What is required: Go through the entries below and pick out every line with "find".

*** Information shown ***

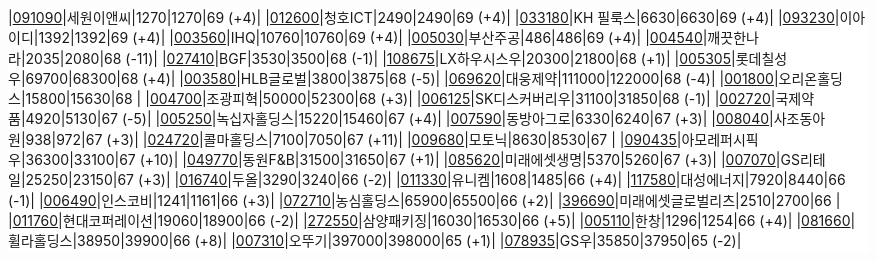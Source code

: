 |[091090](https://finance.daum.net/quotes/A091090)|세원이앤씨|1270|1270|69 (+4)|
|[012600](https://finance.daum.net/quotes/A012600)|청호ICT|2490|2490|69 (+4)|
|[033180](https://finance.daum.net/quotes/A033180)|KH 필룩스|6630|6630|69 (+4)|
|[093230](https://finance.daum.net/quotes/A093230)|이아이디|1392|1392|69 (+4)|
|[003560](https://finance.daum.net/quotes/A003560)|IHQ|10760|10760|69 (+4)|
|[005030](https://finance.daum.net/quotes/A005030)|부산주공|486|486|69 (+4)|
|[004540](https://finance.daum.net/quotes/A004540)|깨끗한나라|2035|2080|68 (-11)|
|[027410](https://finance.daum.net/quotes/A027410)|BGF|3530|3500|68 (-1)|
|[108675](https://finance.daum.net/quotes/A108675)|LX하우시스우|20300|21800|68 (+1)|
|[005305](https://finance.daum.net/quotes/A005305)|롯데칠성우|69700|68300|68 (+4)|
|[003580](https://finance.daum.net/quotes/A003580)|HLB글로벌|3800|3875|68 (-5)|
|[069620](https://finance.daum.net/quotes/A069620)|대웅제약|111000|122000|68 (-4)|
|[001800](https://finance.daum.net/quotes/A001800)|오리온홀딩스|15800|15630|68 |
|[004700](https://finance.daum.net/quotes/A004700)|조광피혁|50000|52300|68 (+3)|
|[006125](https://finance.daum.net/quotes/A006125)|SK디스커버리우|31100|31850|68 (-1)|
|[002720](https://finance.daum.net/quotes/A002720)|국제약품|4920|5130|67 (-5)|
|[005250](https://finance.daum.net/quotes/A005250)|녹십자홀딩스|15220|15460|67 (+4)|
|[007590](https://finance.daum.net/quotes/A007590)|동방아그로|6330|6240|67 (+3)|
|[008040](https://finance.daum.net/quotes/A008040)|사조동아원|938|972|67 (+3)|
|[024720](https://finance.daum.net/quotes/A024720)|콜마홀딩스|7100|7050|67 (+11)|
|[009680](https://finance.daum.net/quotes/A009680)|모토닉|8630|8530|67 |
|[090435](https://finance.daum.net/quotes/A090435)|아모레퍼시픽우|36300|33100|67 (+10)|
|[049770](https://finance.daum.net/quotes/A049770)|동원F&B|31500|31650|67 (+1)|
|[085620](https://finance.daum.net/quotes/A085620)|미래에셋생명|5370|5260|67 (+3)|
|[007070](https://finance.daum.net/quotes/A007070)|GS리테일|25250|23150|67 (+3)|
|[016740](https://finance.daum.net/quotes/A016740)|두올|3290|3240|66 (-2)|
|[011330](https://finance.daum.net/quotes/A011330)|유니켐|1608|1485|66 (+4)|
|[117580](https://finance.daum.net/quotes/A117580)|대성에너지|7920|8440|66 (-1)|
|[006490](https://finance.daum.net/quotes/A006490)|인스코비|1241|1161|66 (+3)|
|[072710](https://finance.daum.net/quotes/A072710)|농심홀딩스|65900|65500|66 (+2)|
|[396690](https://finance.daum.net/quotes/A396690)|미래에셋글로벌리츠|2510|2700|66 |
|[011760](https://finance.daum.net/quotes/A011760)|현대코퍼레이션|19060|18900|66 (-2)|
|[272550](https://finance.daum.net/quotes/A272550)|삼양패키징|16030|16530|66 (+5)|
|[005110](https://finance.daum.net/quotes/A005110)|한창|1296|1254|66 (+4)|
|[081660](https://finance.daum.net/quotes/A081660)|휠라홀딩스|38950|39900|66 (+8)|
|[007310](https://finance.daum.net/quotes/A007310)|오뚜기|397000|398000|65 (+1)|
|[078935](https://finance.daum.net/quotes/A078935)|GS우|35850|37950|65 (-2)|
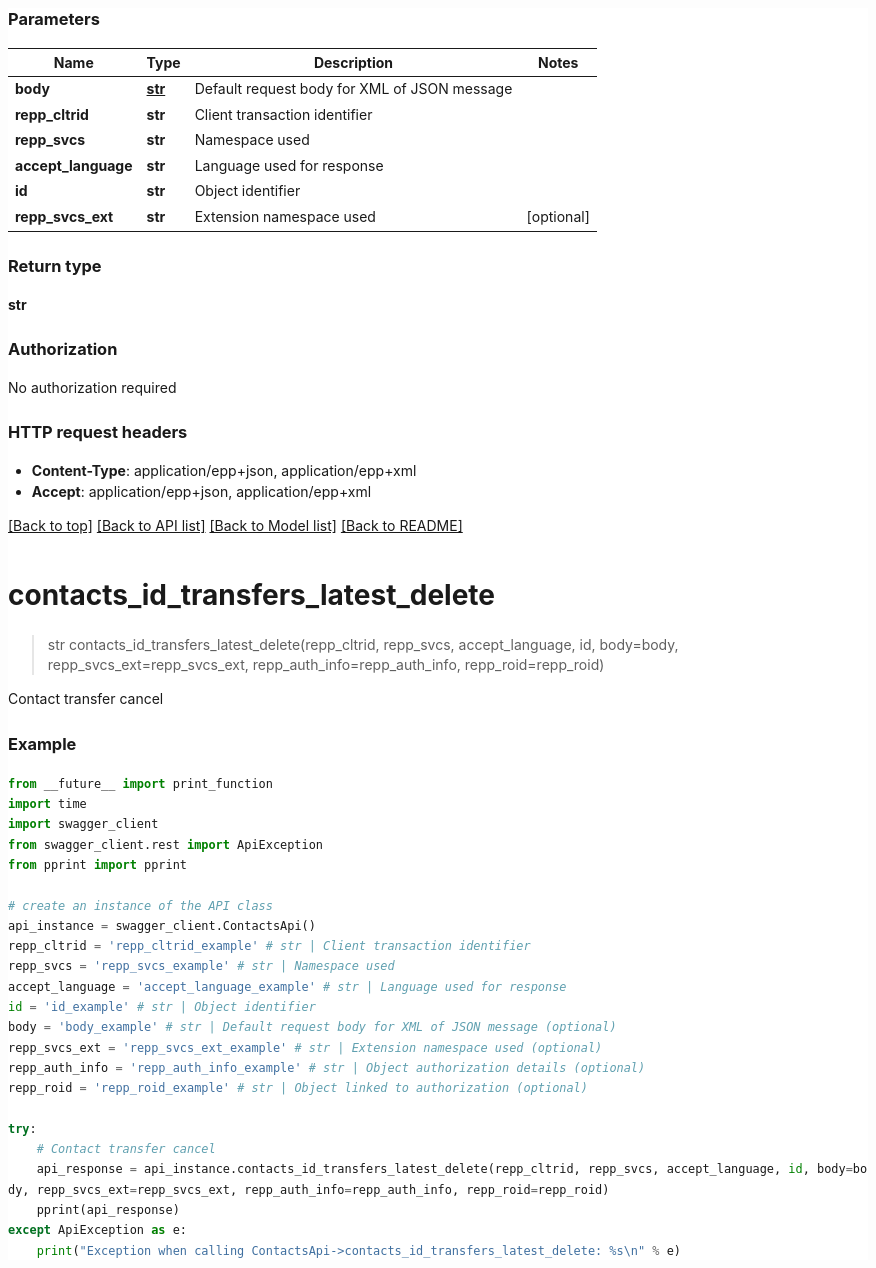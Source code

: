 ### Parameters

Name | Type | Description  | Notes
------------- | ------------- | ------------- | -------------
 **body** | [**str**](str.md)| Default request body for XML of JSON message | 
 **repp_cltrid** | **str**| Client transaction identifier | 
 **repp_svcs** | **str**| Namespace used | 
 **accept_language** | **str**| Language used for response | 
 **id** | **str**| Object identifier | 
 **repp_svcs_ext** | **str**| Extension namespace used | [optional] 

### Return type

**str**

### Authorization

No authorization required

### HTTP request headers

 - **Content-Type**: application/epp+json, application/epp+xml
 - **Accept**: application/epp+json, application/epp+xml

[[Back to top]](#) [[Back to API list]](../README.md#documentation-for-api-endpoints) [[Back to Model list]](../README.md#documentation-for-models) [[Back to README]](../README.md)

# **contacts_id_transfers_latest_delete**
> str contacts_id_transfers_latest_delete(repp_cltrid, repp_svcs, accept_language, id, body=body, repp_svcs_ext=repp_svcs_ext, repp_auth_info=repp_auth_info, repp_roid=repp_roid)

Contact transfer cancel

### Example
```python
from __future__ import print_function
import time
import swagger_client
from swagger_client.rest import ApiException
from pprint import pprint

# create an instance of the API class
api_instance = swagger_client.ContactsApi()
repp_cltrid = 'repp_cltrid_example' # str | Client transaction identifier
repp_svcs = 'repp_svcs_example' # str | Namespace used
accept_language = 'accept_language_example' # str | Language used for response
id = 'id_example' # str | Object identifier
body = 'body_example' # str | Default request body for XML of JSON message (optional)
repp_svcs_ext = 'repp_svcs_ext_example' # str | Extension namespace used (optional)
repp_auth_info = 'repp_auth_info_example' # str | Object authorization details (optional)
repp_roid = 'repp_roid_example' # str | Object linked to authorization (optional)

try:
    # Contact transfer cancel
    api_response = api_instance.contacts_id_transfers_latest_delete(repp_cltrid, repp_svcs, accept_language, id, body=body, repp_svcs_ext=repp_svcs_ext, repp_auth_info=repp_auth_info, repp_roid=repp_roid)
    pprint(api_response)
except ApiException as e:
    print("Exception when calling ContactsApi->contacts_id_transfers_latest_delete: %s\n" % e)
```
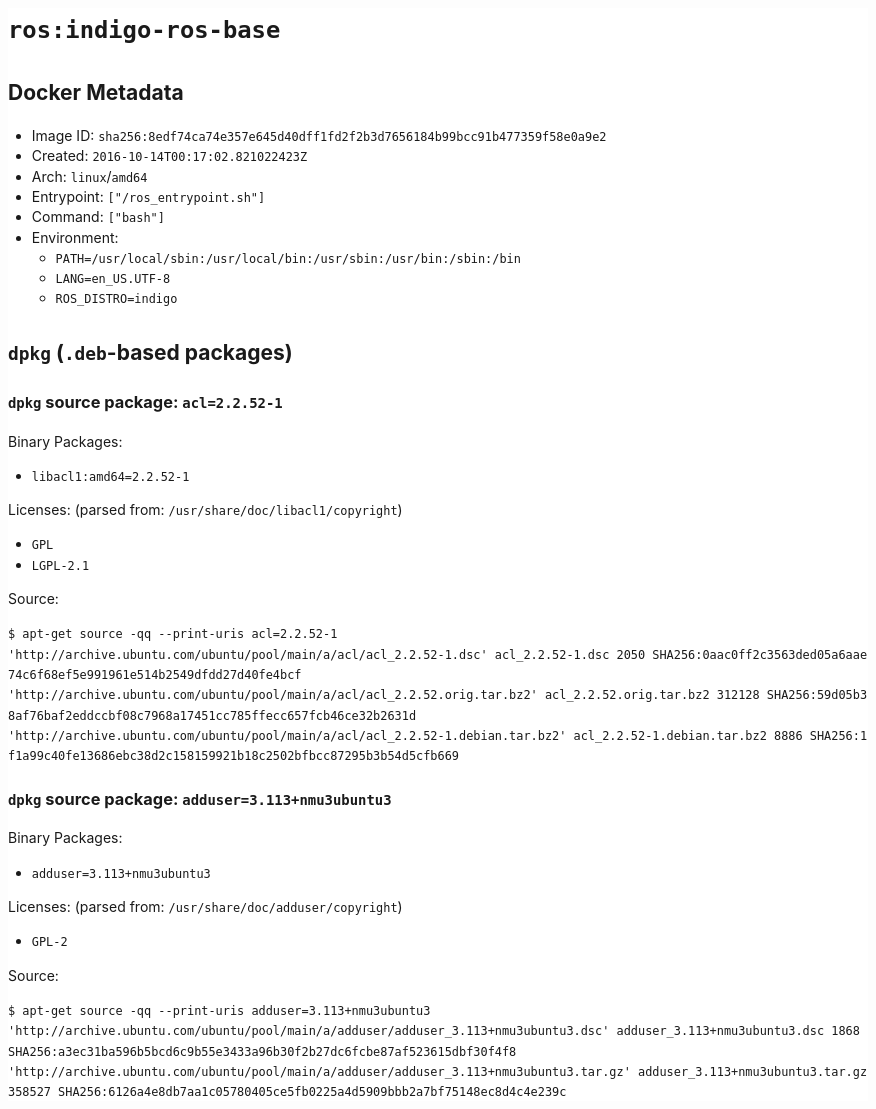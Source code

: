 # `ros:indigo-ros-base`

## Docker Metadata

- Image ID: `sha256:8edf74ca74e357e645d40dff1fd2f2b3d7656184b99bcc91b477359f58e0a9e2`
- Created: `2016-10-14T00:17:02.821022423Z`
- Arch: `linux`/`amd64`
- Entrypoint: `["/ros_entrypoint.sh"]`
- Command: `["bash"]`
- Environment:
  - `PATH=/usr/local/sbin:/usr/local/bin:/usr/sbin:/usr/bin:/sbin:/bin`
  - `LANG=en_US.UTF-8`
  - `ROS_DISTRO=indigo`

## `dpkg` (`.deb`-based packages)

### `dpkg` source package: `acl=2.2.52-1`

Binary Packages:

- `libacl1:amd64=2.2.52-1`

Licenses: (parsed from: `/usr/share/doc/libacl1/copyright`)

- `GPL`
- `LGPL-2.1`

Source:

```console
$ apt-get source -qq --print-uris acl=2.2.52-1
'http://archive.ubuntu.com/ubuntu/pool/main/a/acl/acl_2.2.52-1.dsc' acl_2.2.52-1.dsc 2050 SHA256:0aac0ff2c3563ded05a6aae74c6f68ef5e991961e514b2549dfdd27d40fe4bcf
'http://archive.ubuntu.com/ubuntu/pool/main/a/acl/acl_2.2.52.orig.tar.bz2' acl_2.2.52.orig.tar.bz2 312128 SHA256:59d05b38af76baf2eddccbf08c7968a17451cc785ffecc657fcb46ce32b2631d
'http://archive.ubuntu.com/ubuntu/pool/main/a/acl/acl_2.2.52-1.debian.tar.bz2' acl_2.2.52-1.debian.tar.bz2 8886 SHA256:1f1a99c40fe13686ebc38d2c158159921b18c2502bfbcc87295b3b54d5cfb669
```

### `dpkg` source package: `adduser=3.113+nmu3ubuntu3`

Binary Packages:

- `adduser=3.113+nmu3ubuntu3`

Licenses: (parsed from: `/usr/share/doc/adduser/copyright`)

- `GPL-2`

Source:

```console
$ apt-get source -qq --print-uris adduser=3.113+nmu3ubuntu3
'http://archive.ubuntu.com/ubuntu/pool/main/a/adduser/adduser_3.113+nmu3ubuntu3.dsc' adduser_3.113+nmu3ubuntu3.dsc 1868 SHA256:a3ec31ba596b5bcd6c9b55e3433a96b30f2b27dc6fcbe87af523615dbf30f4f8
'http://archive.ubuntu.com/ubuntu/pool/main/a/adduser/adduser_3.113+nmu3ubuntu3.tar.gz' adduser_3.113+nmu3ubuntu3.tar.gz 358527 SHA256:6126a4e8db7aa1c05780405ce5fb0225a4d5909bbb2a7bf75148ec8d4c4e239c
```
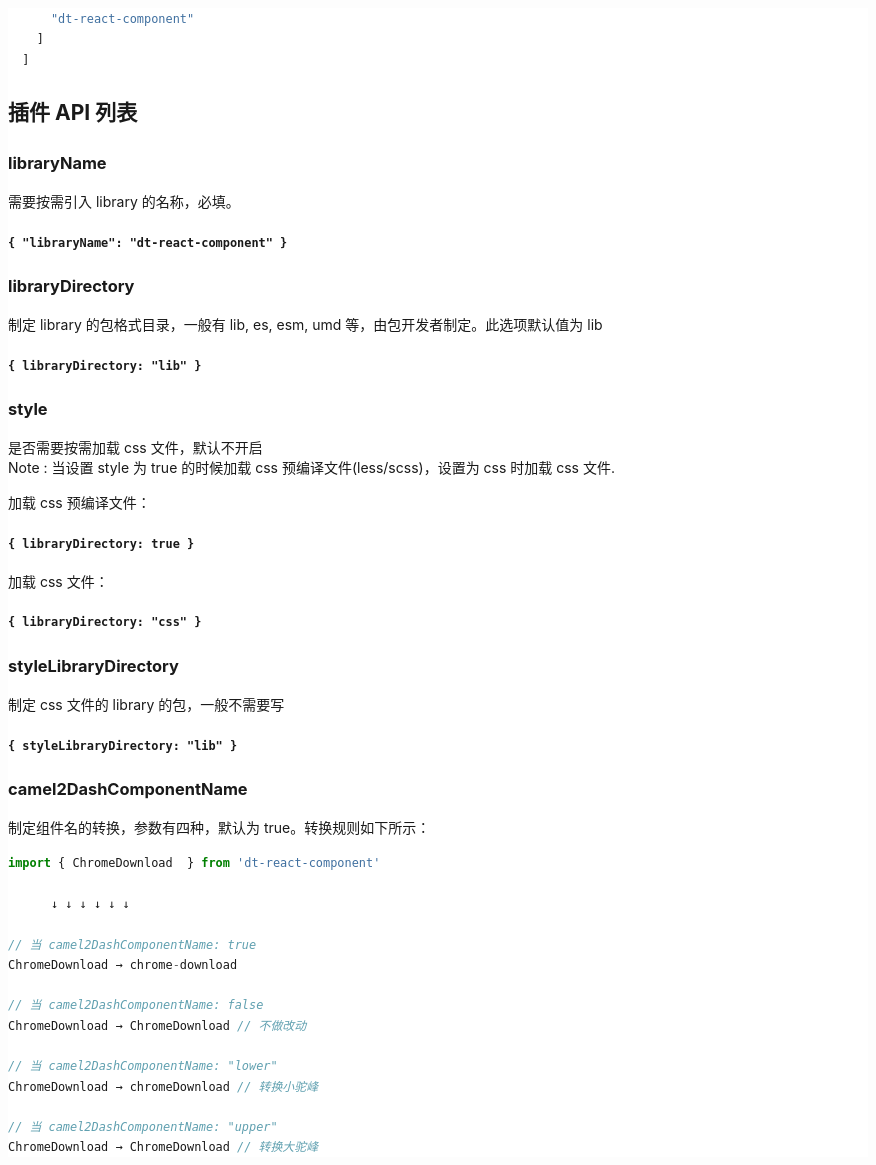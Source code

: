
 ```javascript
      "dt-react-component"
    ]
  ]
```

## 插件 API 列表

### libraryName

需要按需引入 library 的名称，必填。

#### `{ "libraryName": "dt-react-component" }`

### libraryDirectory

制定 library 的包格式目录，一般有 lib, es, esm, umd 等，由包开发者制定。此选项默认值为 lib

#### `{ libraryDirectory: "lib" }`

### style

是否需要按需加载 css 文件，默认不开启  
Note : 当设置 style 为 true 的时候加载 css 预编译文件(less/scss)，设置为 css 时加载 css 文件.

加载 css 预编译文件：

#### `{ libraryDirectory: true }`

加载 css 文件：

#### `{ libraryDirectory: "css" }`

### styleLibraryDirectory

制定 css 文件的 library 的包，一般不需要写

#### `{ styleLibraryDirectory: "lib" }`

### camel2DashComponentName

制定组件名的转换，参数有四种，默认为 true。转换规则如下所示：

```js
import { ChromeDownload  } from 'dt-react-component'

      ↓ ↓ ↓ ↓ ↓ ↓

// 当 camel2DashComponentName: true
ChromeDownload → chrome-download

// 当 camel2DashComponentName: false
ChromeDownload → ChromeDownload // 不做改动

// 当 camel2DashComponentName: "lower"
ChromeDownload → chromeDownload // 转换小驼峰

// 当 camel2DashComponentName: "upper"
ChromeDownload → ChromeDownload // 转换大驼峰
```
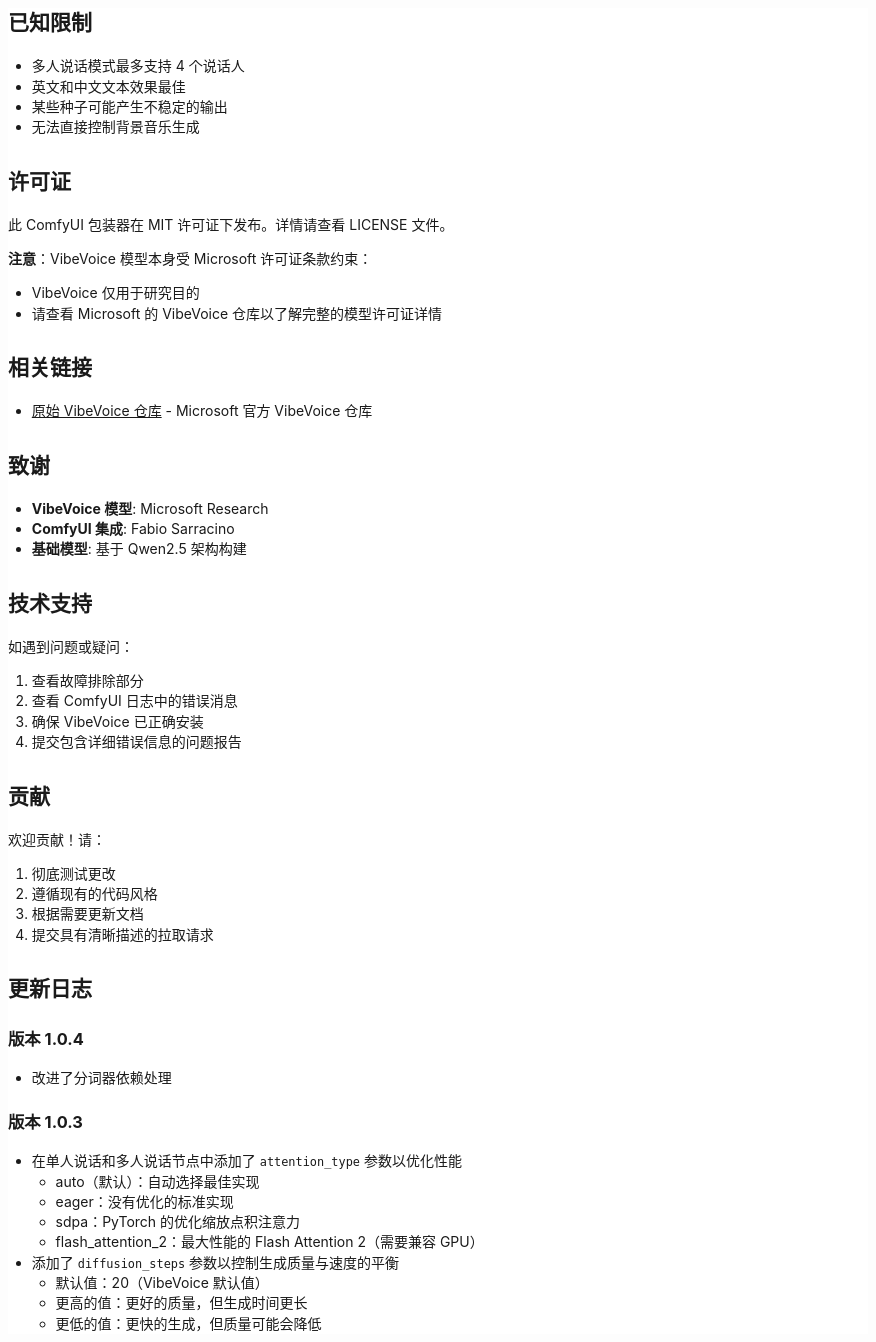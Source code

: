 ## 已知限制

- 多人说话模式最多支持 4 个说话人
- 英文和中文文本效果最佳
- 某些种子可能产生不稳定的输出
- 无法直接控制背景音乐生成

## 许可证

此 ComfyUI 包装器在 MIT 许可证下发布。详情请查看 LICENSE 文件。

**注意**：VibeVoice 模型本身受 Microsoft 许可证条款约束：
- VibeVoice 仅用于研究目的
- 请查看 Microsoft 的 VibeVoice 仓库以了解完整的模型许可证详情

## 相关链接

- [原始 VibeVoice 仓库](https://github.com/microsoft/VibeVoice) - Microsoft 官方 VibeVoice 仓库

## 致谢

- **VibeVoice 模型**: Microsoft Research
- **ComfyUI 集成**: Fabio Sarracino
- **基础模型**: 基于 Qwen2.5 架构构建

## 技术支持

如遇到问题或疑问：
1. 查看故障排除部分
2. 查看 ComfyUI 日志中的错误消息
3. 确保 VibeVoice 已正确安装
4. 提交包含详细错误信息的问题报告

## 贡献

欢迎贡献！请：
1. 彻底测试更改
2. 遵循现有的代码风格
3. 根据需要更新文档
4. 提交具有清晰描述的拉取请求

## 更新日志

### 版本 1.0.4
- 改进了分词器依赖处理

### 版本 1.0.3
- 在单人说话和多人说话节点中添加了 `attention_type` 参数以优化性能
  - auto（默认）：自动选择最佳实现
  - eager：没有优化的标准实现
  - sdpa：PyTorch 的优化缩放点积注意力
  - flash_attention_2：最大性能的 Flash Attention 2（需要兼容 GPU）
- 添加了 `diffusion_steps` 参数以控制生成质量与速度的平衡
  - 默认值：20（VibeVoice 默认值）
  - 更高的值：更好的质量，但生成时间更长
  - 更低的值：更快的生成，但质量可能会降低

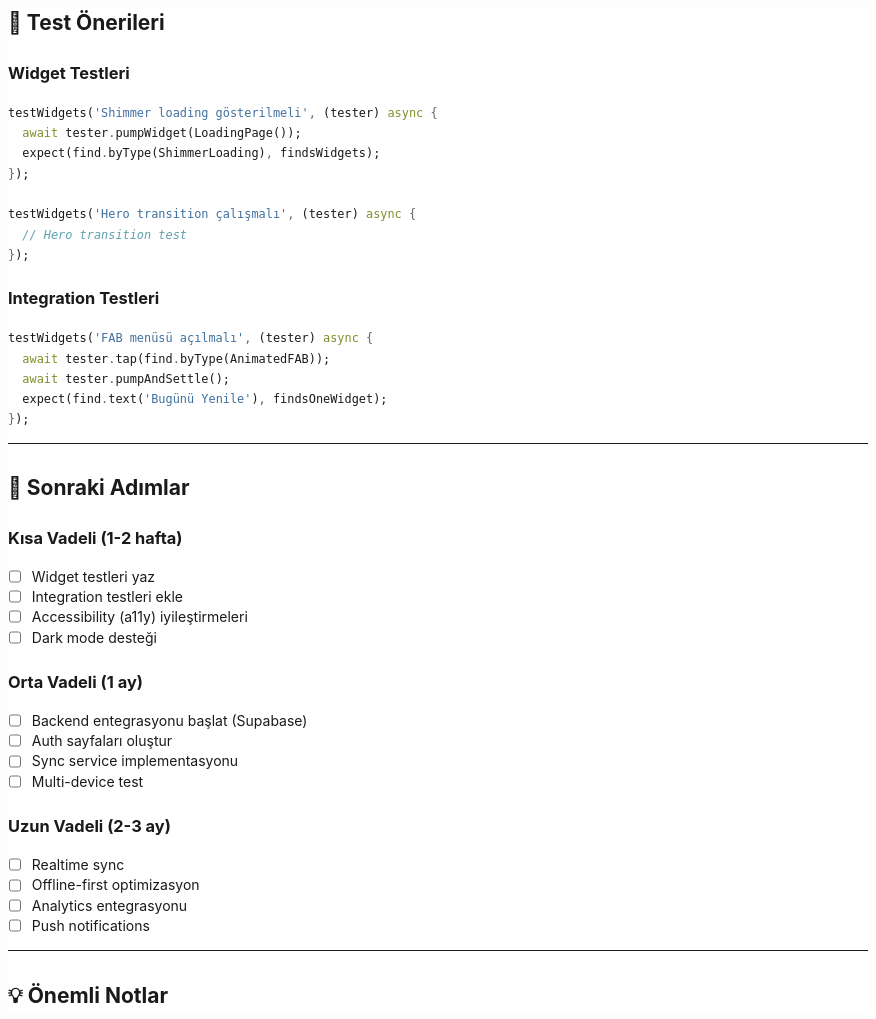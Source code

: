 
## 🧪 Test Önerileri

### Widget Testleri
```dart
testWidgets('Shimmer loading gösterilmeli', (tester) async {
  await tester.pumpWidget(LoadingPage());
  expect(find.byType(ShimmerLoading), findsWidgets);
});

testWidgets('Hero transition çalışmalı', (tester) async {
  // Hero transition test
});
```

### Integration Testleri
```dart
testWidgets('FAB menüsü açılmalı', (tester) async {
  await tester.tap(find.byType(AnimatedFAB));
  await tester.pumpAndSettle();
  expect(find.text('Bugünü Yenile'), findsOneWidget);
});
```

---

## 🚀 Sonraki Adımlar

### Kısa Vadeli (1-2 hafta)
- [ ] Widget testleri yaz
- [ ] Integration testleri ekle
- [ ] Accessibility (a11y) iyileştirmeleri
- [ ] Dark mode desteği

### Orta Vadeli (1 ay)
- [ ] Backend entegrasyonu başlat (Supabase)
- [ ] Auth sayfaları oluştur
- [ ] Sync service implementasyonu
- [ ] Multi-device test

### Uzun Vadeli (2-3 ay)
- [ ] Realtime sync
- [ ] Offline-first optimizasyon
- [ ] Analytics entegrasyonu
- [ ] Push notifications

---

## 💡 Önemli Notlar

*** End of Information shown ***

Result of the task:
  expect(find.byType(ShimmerLoading), findsWidgets);
  await tester.tap(find.byType(AnimatedFAB));
  expect(find.text('Bugünü Yenile'), findsOneWidget);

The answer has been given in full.